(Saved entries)
::::
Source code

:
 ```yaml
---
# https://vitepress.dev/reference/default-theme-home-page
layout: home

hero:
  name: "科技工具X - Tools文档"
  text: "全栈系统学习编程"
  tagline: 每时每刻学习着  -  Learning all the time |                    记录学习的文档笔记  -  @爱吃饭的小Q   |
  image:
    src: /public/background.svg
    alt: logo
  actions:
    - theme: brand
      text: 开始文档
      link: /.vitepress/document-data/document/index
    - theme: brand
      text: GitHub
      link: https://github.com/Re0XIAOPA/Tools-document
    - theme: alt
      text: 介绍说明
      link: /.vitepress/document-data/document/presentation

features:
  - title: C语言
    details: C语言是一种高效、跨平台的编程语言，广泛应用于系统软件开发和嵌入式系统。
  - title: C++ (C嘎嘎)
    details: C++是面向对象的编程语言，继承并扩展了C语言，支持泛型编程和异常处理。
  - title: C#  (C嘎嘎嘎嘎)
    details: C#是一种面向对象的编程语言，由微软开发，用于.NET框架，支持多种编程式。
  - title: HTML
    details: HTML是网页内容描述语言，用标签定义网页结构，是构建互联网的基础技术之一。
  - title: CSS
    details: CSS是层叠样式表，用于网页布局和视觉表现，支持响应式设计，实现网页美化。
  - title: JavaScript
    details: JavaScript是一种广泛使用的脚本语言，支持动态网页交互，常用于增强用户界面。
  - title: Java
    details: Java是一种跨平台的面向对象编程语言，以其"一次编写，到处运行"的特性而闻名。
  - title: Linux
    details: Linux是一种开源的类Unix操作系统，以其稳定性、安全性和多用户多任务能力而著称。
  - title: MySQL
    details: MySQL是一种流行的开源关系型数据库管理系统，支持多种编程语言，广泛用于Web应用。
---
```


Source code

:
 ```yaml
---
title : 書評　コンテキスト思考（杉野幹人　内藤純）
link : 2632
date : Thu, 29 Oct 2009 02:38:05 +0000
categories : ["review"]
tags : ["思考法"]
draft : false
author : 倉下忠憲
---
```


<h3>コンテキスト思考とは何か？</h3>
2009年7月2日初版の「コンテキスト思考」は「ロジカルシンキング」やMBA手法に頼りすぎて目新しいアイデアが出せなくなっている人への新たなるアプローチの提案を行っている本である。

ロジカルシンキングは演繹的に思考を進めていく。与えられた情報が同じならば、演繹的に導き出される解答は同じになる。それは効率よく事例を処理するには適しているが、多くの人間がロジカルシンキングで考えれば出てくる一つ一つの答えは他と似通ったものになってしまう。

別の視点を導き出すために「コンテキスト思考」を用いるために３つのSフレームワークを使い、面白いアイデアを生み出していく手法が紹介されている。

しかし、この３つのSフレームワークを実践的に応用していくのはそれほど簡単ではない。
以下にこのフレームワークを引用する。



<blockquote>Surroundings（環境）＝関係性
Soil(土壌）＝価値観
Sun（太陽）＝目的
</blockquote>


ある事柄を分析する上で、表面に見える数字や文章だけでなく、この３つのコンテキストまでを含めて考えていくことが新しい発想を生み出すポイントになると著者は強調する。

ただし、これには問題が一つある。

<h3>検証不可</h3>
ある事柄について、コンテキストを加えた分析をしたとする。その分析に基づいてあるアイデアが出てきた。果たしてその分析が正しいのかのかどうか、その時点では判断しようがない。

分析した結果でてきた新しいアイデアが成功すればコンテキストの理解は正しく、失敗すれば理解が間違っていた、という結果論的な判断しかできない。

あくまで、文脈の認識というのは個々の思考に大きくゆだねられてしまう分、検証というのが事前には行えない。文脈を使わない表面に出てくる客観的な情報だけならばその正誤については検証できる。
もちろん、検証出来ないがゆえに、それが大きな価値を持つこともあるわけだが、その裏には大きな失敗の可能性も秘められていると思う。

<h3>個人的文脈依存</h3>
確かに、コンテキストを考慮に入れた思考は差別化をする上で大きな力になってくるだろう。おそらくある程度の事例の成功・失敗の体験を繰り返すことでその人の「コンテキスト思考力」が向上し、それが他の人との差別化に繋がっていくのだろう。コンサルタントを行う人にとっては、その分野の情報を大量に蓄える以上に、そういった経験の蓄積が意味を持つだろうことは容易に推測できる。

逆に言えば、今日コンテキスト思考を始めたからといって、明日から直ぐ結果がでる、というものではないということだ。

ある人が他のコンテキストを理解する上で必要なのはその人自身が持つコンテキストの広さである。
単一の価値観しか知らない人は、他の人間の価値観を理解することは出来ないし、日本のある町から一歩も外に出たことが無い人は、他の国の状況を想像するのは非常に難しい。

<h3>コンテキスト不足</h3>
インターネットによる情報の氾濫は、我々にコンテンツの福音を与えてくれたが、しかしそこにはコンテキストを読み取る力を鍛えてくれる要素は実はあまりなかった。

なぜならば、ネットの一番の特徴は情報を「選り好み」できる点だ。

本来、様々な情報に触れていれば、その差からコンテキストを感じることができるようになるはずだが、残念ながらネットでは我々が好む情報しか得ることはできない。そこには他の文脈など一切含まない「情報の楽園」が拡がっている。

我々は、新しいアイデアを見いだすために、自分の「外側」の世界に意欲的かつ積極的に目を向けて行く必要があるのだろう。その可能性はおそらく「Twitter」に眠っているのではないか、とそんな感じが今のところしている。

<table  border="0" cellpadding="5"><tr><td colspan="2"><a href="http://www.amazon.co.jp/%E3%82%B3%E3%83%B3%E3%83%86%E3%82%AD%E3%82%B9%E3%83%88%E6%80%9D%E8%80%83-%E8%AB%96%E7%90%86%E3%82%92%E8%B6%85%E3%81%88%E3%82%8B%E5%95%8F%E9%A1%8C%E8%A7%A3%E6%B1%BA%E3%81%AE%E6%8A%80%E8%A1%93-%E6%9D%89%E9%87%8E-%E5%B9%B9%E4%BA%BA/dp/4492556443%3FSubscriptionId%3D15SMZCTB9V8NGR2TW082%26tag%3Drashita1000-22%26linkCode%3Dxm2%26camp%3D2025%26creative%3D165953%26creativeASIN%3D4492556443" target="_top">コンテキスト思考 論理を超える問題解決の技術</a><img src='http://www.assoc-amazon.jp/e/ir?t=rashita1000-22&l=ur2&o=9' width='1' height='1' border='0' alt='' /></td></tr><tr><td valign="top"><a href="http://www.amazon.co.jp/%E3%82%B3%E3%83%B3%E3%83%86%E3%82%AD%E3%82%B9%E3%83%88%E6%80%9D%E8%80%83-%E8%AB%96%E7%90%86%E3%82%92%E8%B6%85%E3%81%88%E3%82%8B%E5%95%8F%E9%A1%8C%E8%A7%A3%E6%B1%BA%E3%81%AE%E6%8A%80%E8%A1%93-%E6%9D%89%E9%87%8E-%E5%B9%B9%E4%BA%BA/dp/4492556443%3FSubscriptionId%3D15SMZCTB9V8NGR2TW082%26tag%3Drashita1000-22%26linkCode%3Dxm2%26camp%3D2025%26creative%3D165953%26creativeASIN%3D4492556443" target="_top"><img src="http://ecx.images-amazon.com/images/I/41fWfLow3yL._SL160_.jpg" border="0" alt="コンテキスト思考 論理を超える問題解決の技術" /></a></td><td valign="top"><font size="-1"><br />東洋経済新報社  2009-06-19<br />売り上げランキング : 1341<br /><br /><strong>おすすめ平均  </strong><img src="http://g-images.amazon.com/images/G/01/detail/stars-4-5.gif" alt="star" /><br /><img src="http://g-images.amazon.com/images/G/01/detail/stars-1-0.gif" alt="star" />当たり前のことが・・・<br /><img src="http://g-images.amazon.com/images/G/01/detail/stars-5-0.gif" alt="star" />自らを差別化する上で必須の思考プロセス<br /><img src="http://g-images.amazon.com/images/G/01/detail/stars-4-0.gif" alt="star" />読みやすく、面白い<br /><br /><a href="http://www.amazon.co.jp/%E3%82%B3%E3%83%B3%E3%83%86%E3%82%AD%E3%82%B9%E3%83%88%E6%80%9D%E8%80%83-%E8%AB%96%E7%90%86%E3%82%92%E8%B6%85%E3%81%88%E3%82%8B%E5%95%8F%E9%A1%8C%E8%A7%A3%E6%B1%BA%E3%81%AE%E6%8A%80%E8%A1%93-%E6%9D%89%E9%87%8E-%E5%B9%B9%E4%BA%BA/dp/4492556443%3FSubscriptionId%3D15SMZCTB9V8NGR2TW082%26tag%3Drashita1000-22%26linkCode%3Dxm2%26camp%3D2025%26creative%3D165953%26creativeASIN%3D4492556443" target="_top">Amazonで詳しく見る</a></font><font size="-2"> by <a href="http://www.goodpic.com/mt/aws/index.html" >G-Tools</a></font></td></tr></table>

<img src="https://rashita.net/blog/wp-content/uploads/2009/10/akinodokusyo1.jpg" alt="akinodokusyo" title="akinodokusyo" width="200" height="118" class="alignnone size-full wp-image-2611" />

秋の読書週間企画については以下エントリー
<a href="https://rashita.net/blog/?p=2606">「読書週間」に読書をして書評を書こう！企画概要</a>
::::
=== Task item ===
Look back at the entries above. Retype the line with "ある人が他のコンテキストを理", the line with "インターネットによる情報の氾", and all lines in between.

=== Solution for this task ===
ある人が他のコンテキストを理解する上で必要なのはその人自身が持つコンテキストの広さである。
単一の価値観しか知らない人は、他の人間の価値観を理解することは出来ないし、日本のある町から一歩も外に出たことが無い人は、他の国の状況を想像するのは非常に難しい。

<h3>コンテキスト不足</h3>
インターネットによる情報の氾濫は、我々にコンテンツの福音を与えてくれたが、しかしそこにはコンテキストを読み取る力を鍛えてくれる要素は実はあまりなかった。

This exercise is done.